:: Records

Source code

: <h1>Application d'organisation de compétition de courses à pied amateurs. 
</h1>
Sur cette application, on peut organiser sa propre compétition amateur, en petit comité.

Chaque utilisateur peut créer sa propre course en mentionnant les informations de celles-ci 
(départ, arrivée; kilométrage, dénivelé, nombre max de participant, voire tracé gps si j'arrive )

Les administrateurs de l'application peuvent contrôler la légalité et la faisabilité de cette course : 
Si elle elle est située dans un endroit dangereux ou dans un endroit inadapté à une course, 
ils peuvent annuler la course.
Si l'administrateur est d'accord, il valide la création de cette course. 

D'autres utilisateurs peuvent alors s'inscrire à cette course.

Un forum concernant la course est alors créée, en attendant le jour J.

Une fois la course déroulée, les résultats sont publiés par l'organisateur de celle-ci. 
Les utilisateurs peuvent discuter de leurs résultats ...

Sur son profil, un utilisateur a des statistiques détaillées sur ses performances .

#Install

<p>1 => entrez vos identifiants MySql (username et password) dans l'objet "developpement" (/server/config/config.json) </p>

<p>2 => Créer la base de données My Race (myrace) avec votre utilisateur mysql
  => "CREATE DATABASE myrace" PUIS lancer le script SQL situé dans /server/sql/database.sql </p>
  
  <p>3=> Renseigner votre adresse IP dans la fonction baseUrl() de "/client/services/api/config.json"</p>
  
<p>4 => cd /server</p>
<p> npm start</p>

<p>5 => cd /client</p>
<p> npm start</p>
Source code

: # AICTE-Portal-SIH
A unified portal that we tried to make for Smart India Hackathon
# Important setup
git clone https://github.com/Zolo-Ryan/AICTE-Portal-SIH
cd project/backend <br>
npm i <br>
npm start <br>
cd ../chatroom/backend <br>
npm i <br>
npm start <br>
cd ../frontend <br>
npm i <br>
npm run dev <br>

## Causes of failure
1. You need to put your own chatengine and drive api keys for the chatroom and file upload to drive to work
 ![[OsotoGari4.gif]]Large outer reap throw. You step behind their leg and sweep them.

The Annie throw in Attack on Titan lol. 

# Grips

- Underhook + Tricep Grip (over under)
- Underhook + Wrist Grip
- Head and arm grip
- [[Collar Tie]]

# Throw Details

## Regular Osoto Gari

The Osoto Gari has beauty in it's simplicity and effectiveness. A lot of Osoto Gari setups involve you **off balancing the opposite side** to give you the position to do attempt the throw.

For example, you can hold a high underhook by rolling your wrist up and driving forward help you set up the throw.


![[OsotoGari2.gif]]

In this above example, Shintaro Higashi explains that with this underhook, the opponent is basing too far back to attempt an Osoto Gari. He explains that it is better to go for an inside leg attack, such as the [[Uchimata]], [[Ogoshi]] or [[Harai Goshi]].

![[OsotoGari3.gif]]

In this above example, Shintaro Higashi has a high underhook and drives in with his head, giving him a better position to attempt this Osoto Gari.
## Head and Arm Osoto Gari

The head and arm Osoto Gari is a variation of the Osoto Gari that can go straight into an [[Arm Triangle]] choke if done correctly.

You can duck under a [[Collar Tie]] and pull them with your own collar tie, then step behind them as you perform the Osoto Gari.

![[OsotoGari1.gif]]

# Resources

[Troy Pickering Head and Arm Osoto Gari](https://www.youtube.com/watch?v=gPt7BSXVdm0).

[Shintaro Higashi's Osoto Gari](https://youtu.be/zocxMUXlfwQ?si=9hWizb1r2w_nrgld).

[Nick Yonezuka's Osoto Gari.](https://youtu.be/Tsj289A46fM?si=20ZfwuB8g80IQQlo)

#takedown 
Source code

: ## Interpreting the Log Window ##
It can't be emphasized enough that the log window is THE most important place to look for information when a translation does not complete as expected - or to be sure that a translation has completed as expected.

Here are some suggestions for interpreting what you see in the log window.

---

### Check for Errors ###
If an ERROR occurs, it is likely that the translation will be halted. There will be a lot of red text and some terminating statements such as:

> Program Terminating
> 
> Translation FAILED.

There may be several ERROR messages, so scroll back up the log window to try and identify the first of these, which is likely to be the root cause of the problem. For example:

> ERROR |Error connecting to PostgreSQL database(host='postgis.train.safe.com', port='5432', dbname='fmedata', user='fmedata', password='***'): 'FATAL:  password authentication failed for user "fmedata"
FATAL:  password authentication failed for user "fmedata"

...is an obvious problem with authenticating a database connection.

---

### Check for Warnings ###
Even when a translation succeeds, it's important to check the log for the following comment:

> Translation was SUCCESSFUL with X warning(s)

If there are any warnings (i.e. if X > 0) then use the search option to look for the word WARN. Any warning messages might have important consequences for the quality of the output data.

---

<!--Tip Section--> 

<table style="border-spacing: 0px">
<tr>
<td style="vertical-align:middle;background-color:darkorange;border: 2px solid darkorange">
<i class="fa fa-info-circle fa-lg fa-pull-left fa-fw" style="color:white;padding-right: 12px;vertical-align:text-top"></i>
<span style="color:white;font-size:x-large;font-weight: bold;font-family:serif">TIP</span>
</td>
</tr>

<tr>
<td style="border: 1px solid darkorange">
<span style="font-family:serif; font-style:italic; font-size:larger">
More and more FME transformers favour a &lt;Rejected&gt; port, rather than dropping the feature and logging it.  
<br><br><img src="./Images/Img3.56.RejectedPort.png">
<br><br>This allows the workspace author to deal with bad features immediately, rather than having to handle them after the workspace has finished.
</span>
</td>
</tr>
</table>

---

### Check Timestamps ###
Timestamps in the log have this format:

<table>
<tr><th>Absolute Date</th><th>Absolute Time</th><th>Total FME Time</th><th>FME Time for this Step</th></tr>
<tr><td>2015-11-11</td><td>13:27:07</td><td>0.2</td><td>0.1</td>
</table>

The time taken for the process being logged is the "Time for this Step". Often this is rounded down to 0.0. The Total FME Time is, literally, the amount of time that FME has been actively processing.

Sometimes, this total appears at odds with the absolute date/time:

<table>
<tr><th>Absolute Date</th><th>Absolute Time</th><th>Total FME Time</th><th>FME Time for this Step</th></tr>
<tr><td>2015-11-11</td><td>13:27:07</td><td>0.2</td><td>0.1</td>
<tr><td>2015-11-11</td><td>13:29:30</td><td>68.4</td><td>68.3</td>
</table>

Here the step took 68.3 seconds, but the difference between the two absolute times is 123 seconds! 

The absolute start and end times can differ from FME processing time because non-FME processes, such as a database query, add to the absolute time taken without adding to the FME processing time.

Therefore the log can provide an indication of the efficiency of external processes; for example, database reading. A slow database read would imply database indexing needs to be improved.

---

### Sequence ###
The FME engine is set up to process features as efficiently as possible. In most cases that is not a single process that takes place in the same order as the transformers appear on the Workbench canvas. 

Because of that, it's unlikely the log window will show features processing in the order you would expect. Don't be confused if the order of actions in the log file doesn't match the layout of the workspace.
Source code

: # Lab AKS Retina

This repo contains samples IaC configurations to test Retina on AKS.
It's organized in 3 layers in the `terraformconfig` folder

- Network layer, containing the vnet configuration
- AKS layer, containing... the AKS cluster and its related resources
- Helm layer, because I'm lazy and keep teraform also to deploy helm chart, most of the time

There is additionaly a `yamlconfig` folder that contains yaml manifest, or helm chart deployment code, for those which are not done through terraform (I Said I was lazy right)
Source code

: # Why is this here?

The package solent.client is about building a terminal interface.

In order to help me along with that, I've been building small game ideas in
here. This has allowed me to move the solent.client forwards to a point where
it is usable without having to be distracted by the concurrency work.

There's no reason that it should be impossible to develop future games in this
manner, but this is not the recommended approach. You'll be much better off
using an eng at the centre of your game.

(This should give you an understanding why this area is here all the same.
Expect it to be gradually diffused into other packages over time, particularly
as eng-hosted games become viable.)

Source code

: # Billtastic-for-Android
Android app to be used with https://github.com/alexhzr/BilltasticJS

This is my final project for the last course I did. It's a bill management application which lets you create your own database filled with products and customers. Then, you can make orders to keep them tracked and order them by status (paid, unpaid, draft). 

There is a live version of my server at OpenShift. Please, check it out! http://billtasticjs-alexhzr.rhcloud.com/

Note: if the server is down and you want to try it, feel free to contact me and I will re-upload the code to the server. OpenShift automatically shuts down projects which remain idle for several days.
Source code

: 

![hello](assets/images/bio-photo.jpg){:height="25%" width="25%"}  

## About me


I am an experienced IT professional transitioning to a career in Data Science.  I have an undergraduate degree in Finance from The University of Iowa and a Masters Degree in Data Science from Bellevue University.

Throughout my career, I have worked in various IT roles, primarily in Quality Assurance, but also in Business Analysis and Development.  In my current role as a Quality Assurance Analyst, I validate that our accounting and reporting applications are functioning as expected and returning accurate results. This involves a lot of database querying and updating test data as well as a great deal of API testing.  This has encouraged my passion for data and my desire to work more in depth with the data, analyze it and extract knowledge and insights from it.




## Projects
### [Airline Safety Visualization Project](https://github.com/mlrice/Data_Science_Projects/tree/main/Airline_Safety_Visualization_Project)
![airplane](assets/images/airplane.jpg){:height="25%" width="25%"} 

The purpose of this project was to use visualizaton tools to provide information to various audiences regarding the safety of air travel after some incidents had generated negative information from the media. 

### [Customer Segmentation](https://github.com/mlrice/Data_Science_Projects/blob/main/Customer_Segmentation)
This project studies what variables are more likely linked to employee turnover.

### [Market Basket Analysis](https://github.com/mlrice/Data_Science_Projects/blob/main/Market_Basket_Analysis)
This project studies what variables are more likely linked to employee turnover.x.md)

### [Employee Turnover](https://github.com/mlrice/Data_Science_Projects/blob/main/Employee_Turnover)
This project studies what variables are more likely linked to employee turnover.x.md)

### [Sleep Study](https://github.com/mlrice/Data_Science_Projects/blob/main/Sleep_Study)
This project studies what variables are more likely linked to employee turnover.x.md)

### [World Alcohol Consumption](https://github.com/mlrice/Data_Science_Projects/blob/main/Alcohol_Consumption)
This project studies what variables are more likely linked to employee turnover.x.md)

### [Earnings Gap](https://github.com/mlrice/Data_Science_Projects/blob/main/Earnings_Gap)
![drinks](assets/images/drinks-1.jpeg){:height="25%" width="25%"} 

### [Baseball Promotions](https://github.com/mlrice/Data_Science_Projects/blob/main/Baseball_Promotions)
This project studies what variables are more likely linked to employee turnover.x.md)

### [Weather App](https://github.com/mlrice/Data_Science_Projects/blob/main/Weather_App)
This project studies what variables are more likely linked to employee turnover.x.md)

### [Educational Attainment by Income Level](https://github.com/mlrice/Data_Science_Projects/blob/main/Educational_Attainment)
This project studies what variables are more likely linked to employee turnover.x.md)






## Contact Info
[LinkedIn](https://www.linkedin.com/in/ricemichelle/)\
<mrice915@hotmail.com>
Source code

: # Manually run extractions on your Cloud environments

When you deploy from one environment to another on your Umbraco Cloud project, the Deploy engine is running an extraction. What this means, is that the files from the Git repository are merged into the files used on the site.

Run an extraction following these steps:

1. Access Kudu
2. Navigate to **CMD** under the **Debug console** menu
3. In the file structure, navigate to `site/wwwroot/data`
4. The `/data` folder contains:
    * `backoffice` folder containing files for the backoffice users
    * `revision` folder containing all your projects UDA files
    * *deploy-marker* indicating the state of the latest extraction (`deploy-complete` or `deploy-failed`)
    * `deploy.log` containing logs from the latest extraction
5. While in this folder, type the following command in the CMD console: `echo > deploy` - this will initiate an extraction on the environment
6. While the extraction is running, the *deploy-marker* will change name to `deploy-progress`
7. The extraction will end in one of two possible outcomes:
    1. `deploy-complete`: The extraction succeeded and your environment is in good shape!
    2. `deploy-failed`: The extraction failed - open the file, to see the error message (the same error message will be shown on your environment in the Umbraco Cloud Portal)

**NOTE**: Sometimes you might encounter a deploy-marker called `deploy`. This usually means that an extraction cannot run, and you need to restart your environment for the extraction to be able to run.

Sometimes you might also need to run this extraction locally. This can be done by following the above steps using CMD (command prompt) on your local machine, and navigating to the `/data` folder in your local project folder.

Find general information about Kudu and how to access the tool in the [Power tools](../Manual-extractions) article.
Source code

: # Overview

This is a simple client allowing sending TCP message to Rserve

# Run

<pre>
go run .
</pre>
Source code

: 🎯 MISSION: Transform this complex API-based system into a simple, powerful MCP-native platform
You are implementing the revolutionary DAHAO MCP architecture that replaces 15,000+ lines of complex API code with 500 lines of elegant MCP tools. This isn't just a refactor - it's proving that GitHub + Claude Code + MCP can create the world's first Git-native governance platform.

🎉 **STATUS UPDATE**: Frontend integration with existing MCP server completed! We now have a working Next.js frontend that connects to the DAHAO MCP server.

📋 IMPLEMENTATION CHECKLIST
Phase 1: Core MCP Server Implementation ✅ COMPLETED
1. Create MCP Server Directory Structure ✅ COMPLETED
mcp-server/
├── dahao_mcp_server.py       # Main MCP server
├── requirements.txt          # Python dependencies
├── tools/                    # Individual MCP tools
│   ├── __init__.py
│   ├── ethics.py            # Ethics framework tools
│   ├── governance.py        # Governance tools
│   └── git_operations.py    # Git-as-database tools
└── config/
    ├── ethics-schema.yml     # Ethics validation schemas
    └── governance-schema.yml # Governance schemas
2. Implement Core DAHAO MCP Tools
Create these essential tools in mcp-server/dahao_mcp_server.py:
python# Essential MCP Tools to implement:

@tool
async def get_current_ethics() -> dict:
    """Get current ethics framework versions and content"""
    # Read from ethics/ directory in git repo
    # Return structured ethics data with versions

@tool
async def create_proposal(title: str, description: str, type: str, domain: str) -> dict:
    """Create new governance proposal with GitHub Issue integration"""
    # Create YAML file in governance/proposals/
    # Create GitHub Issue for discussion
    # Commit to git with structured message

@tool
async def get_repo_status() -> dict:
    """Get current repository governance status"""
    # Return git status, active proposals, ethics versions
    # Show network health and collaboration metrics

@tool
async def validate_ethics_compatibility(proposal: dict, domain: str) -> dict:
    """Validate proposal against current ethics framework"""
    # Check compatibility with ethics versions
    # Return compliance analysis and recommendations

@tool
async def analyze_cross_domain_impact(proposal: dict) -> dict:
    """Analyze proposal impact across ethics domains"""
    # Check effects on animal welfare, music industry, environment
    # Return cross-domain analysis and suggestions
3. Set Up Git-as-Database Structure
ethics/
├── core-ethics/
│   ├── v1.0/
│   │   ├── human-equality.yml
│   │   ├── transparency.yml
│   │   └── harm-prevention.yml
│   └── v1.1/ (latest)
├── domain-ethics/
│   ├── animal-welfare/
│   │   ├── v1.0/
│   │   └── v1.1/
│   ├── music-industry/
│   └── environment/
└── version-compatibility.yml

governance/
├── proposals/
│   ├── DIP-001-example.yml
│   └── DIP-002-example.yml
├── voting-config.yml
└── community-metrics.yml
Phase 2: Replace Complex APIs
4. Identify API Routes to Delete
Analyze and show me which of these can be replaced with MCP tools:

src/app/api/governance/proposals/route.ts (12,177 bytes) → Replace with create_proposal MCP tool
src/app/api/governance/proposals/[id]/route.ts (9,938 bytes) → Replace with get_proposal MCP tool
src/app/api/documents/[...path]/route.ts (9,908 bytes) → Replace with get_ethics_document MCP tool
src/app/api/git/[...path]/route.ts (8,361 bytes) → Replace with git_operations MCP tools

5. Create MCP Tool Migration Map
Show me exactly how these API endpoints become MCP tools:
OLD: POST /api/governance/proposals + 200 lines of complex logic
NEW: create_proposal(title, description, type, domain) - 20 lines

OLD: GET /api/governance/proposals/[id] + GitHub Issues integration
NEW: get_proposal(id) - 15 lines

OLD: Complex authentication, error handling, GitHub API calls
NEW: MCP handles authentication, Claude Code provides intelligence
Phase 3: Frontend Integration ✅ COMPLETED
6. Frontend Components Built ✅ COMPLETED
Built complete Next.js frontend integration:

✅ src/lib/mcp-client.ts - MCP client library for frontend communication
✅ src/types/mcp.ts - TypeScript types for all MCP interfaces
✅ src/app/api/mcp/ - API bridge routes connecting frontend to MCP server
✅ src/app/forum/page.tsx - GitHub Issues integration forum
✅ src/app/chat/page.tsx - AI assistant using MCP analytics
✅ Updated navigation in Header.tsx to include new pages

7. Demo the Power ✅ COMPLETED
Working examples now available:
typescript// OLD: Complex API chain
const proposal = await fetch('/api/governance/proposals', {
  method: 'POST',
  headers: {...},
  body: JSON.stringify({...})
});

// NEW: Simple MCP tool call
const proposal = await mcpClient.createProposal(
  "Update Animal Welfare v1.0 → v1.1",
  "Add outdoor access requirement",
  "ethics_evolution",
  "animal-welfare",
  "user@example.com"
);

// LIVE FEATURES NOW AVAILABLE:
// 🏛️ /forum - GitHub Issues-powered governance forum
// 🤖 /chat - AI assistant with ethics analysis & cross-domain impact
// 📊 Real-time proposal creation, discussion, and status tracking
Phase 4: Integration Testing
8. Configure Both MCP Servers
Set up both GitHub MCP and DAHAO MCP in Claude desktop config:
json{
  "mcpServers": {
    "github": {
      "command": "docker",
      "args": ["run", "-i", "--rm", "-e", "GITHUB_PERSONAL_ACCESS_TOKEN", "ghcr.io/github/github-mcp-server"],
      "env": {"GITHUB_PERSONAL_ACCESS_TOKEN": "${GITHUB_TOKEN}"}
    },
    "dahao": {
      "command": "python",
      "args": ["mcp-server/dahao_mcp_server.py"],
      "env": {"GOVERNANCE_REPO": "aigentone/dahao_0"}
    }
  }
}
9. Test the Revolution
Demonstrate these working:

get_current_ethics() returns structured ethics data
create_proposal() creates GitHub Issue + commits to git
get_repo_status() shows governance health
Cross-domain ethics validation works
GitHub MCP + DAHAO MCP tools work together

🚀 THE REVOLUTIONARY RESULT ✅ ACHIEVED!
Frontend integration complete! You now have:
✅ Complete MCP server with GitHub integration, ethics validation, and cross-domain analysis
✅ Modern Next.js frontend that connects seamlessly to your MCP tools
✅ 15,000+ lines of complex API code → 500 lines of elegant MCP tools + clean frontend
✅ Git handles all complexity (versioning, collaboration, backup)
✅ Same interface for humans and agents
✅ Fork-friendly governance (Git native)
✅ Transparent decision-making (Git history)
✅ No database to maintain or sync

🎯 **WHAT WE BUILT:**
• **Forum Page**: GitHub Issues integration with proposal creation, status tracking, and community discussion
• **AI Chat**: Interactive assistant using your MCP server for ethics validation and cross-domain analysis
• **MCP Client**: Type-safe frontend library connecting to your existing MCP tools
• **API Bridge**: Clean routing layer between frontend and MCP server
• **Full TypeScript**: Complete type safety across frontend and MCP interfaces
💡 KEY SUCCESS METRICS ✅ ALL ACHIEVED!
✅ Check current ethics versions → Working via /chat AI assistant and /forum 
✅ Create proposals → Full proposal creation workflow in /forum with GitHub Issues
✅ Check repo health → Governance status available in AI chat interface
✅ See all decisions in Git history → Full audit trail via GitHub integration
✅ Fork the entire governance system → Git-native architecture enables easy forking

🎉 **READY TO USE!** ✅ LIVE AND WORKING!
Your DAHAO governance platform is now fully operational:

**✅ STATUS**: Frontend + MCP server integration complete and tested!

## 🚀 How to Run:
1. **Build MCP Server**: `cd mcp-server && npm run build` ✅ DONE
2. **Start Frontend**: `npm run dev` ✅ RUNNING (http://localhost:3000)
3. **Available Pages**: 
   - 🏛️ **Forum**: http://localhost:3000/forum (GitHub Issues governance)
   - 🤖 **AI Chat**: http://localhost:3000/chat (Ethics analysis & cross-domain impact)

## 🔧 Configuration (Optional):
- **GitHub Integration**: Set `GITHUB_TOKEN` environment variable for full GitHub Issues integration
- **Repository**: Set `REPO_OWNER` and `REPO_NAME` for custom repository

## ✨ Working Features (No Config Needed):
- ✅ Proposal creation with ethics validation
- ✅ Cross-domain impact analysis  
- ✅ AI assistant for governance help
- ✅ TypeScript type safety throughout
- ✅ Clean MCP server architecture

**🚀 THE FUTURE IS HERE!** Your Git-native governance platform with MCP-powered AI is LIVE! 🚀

::::

Copy out all lines above that include the string "files".

Final answer:
When you deploy from one environment to another on your Umbraco Cloud project, the Deploy engine is running an extraction. What this means, is that the files from the Git repository are merged into the files used on the site.
    * `backoffice` folder containing files for the backoffice users
    * `revision` folder containing all your projects UDA files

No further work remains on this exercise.